Building a CUDA container image with nix and github actions

Primary LanguageNix

nix-container-build-gha-cuda

This is a simple testing repo I used to understand how to build python environments which require CUDA using github actions with nix. It's a small modification to this git repo. I wrote up a commentary on this work in this medium post.

This is the public version of the repo which anyone can look through; I also maintain a private version which is linked to some self hosted github runners - I don't want to link the public version to any such runners.

There are comments in the code which give some pointers on how things work - feel free to look around.

The python application

The python application was taken from this repo created by Mitchell Hashimoto - it is a simple flask application.

I have included a couple of unecessary dependencies in the pyproject.toml just to understand how these are handled (torch, jupyter and beautifulsoup4). They are available in the resulting python environment but not used by the application. In this version, torch should determine that it's being built in a CUDA context and bring in the necessary CUDA content.

Working locally

This assumes you have a sensible nix configuration and are comfortable using flakes. It assumes that your build environment has GPU support.

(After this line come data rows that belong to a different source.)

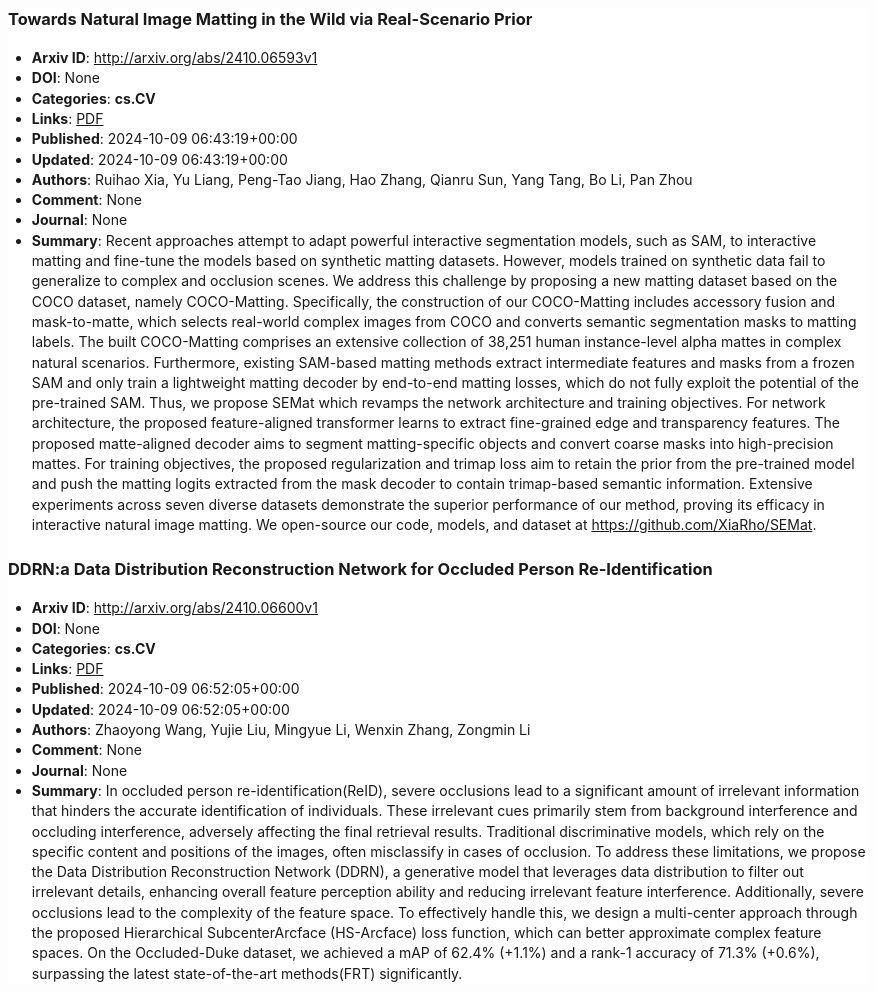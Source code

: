 

### Towards Natural Image Matting in the Wild via Real-Scenario Prior
- **Arxiv ID**: http://arxiv.org/abs/2410.06593v1
- **DOI**: None
- **Categories**: **cs.CV**
- **Links**: [PDF](http://arxiv.org/pdf/2410.06593v1)
- **Published**: 2024-10-09 06:43:19+00:00
- **Updated**: 2024-10-09 06:43:19+00:00
- **Authors**: Ruihao Xia, Yu Liang, Peng-Tao Jiang, Hao Zhang, Qianru Sun, Yang Tang, Bo Li, Pan Zhou
- **Comment**: None
- **Journal**: None
- **Summary**: Recent approaches attempt to adapt powerful interactive segmentation models, such as SAM, to interactive matting and fine-tune the models based on synthetic matting datasets. However, models trained on synthetic data fail to generalize to complex and occlusion scenes. We address this challenge by proposing a new matting dataset based on the COCO dataset, namely COCO-Matting. Specifically, the construction of our COCO-Matting includes accessory fusion and mask-to-matte, which selects real-world complex images from COCO and converts semantic segmentation masks to matting labels. The built COCO-Matting comprises an extensive collection of 38,251 human instance-level alpha mattes in complex natural scenarios. Furthermore, existing SAM-based matting methods extract intermediate features and masks from a frozen SAM and only train a lightweight matting decoder by end-to-end matting losses, which do not fully exploit the potential of the pre-trained SAM. Thus, we propose SEMat which revamps the network architecture and training objectives. For network architecture, the proposed feature-aligned transformer learns to extract fine-grained edge and transparency features. The proposed matte-aligned decoder aims to segment matting-specific objects and convert coarse masks into high-precision mattes. For training objectives, the proposed regularization and trimap loss aim to retain the prior from the pre-trained model and push the matting logits extracted from the mask decoder to contain trimap-based semantic information. Extensive experiments across seven diverse datasets demonstrate the superior performance of our method, proving its efficacy in interactive natural image matting. We open-source our code, models, and dataset at https://github.com/XiaRho/SEMat.



### DDRN:a Data Distribution Reconstruction Network for Occluded Person Re-Identification
- **Arxiv ID**: http://arxiv.org/abs/2410.06600v1
- **DOI**: None
- **Categories**: **cs.CV**
- **Links**: [PDF](http://arxiv.org/pdf/2410.06600v1)
- **Published**: 2024-10-09 06:52:05+00:00
- **Updated**: 2024-10-09 06:52:05+00:00
- **Authors**: Zhaoyong Wang, Yujie Liu, Mingyue Li, Wenxin Zhang, Zongmin Li
- **Comment**: None
- **Journal**: None
- **Summary**: In occluded person re-identification(ReID), severe occlusions lead to a significant amount of irrelevant information that hinders the accurate identification of individuals. These irrelevant cues primarily stem from background interference and occluding interference, adversely affecting the final retrieval results. Traditional discriminative models, which rely on the specific content and positions of the images, often misclassify in cases of occlusion. To address these limitations, we propose the Data Distribution Reconstruction Network (DDRN), a generative model that leverages data distribution to filter out irrelevant details, enhancing overall feature perception ability and reducing irrelevant feature interference. Additionally, severe occlusions lead to the complexity of the feature space. To effectively handle this, we design a multi-center approach through the proposed Hierarchical SubcenterArcface (HS-Arcface) loss function, which can better approximate complex feature spaces. On the Occluded-Duke dataset, we achieved a mAP of 62.4\% (+1.1\%) and a rank-1 accuracy of 71.3\% (+0.6\%), surpassing the latest state-of-the-art methods(FRT) significantly.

  • nix build will build the application and put the content in the result directory
  • nix build .#ociApplicationImage will build a container image which runs the application - the resulting container image is a gzip'd tarball in the result directory which can be imported to docker using docker load < result
  • nix build .#ociPackageImage will build a container image which contains the python environment but launches bash; run python within bash and you can import the dependencies
  • nix run will run the application without building a container image

Using the github actions

The github action was essentially copied from this repo.

It requires a token called DOCKER_ACCESS_TOKEN to access a docker repository and push the resulting container image there. This repo uses the standard github runners but in the private variant, I was using a self-hosted runner (there are a couple of comments in the github action definition which highlight the small differences).

Note that the action assumes that a runner is available which has multiple labels.